Over time, something only half-seriously called the ‘Dubai decompression loop’ developed. Between roughly 2002 and 2014 an array of characters had ‘cycled’ through the city for short breaks between rotations in Kabul, Kandahar, Bastion or Bagram. Not to mention the many contractors in Iraq.
Two or three days of beach, alcohol and sunlight, then back home to London with gifts from the airport—or straight into the war zone again, as if someone had flipped a switch. It was seen as best to lower your stress levels before flying home.
Certain hotels quietly became the unofficial geography of that expat circuit—Jumeirah Beach Hotel, Le Méridien and the Westin at Mina Seyahi among them.
The bars themselves became classic decompression venues. Barasti Beach Bar was probably the most famous expat beach bar in the city. The Observatory looked out knowingly across the Marina skyline. Downtown were Monday nights at Zinc nightclub.

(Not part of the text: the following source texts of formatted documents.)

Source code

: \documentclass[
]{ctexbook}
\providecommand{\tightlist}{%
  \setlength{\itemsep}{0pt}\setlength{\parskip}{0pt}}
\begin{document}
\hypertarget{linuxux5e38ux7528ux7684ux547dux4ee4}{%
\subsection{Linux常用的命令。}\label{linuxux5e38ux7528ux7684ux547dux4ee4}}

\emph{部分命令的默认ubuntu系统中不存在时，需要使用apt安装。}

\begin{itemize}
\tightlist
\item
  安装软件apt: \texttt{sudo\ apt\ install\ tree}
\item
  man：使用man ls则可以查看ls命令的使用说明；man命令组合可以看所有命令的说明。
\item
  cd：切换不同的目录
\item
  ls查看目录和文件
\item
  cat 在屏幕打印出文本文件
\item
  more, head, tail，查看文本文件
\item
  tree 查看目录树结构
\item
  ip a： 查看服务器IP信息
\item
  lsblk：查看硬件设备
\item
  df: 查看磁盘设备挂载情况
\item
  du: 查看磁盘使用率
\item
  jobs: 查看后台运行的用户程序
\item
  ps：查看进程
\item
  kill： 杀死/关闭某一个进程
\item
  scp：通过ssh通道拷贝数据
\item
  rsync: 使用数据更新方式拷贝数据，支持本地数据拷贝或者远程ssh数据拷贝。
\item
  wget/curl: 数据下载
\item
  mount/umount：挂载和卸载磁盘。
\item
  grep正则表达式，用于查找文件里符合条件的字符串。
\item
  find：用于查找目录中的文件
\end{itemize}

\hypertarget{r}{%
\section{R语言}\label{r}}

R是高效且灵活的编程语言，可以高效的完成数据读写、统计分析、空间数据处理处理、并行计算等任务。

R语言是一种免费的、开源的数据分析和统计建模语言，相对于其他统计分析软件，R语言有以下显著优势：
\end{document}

On any given session, you might find yourself talking to a Canadian helicopter pilot from Kandahar, an aid worker finally out of Uruzgan, an Afghan Brit from Essex working for the UK government, a journalist filing copy on a beer-sticky laptop, even an Elton John fanatic claiming to be a member of Hamas. Not forgetting the private contractor who never quite explained what he did.
Herr once described the off-duty spaces of Vietnam as places where “everybody looked like they’d been temporarily released from something.” The bars of Dubai were like that.
The advantages were obvious: a three- or four-hour flight from Kabul, easy visas, alcohol in hotel bars, beaches and luxury hotels. It was pretty awful, in fact.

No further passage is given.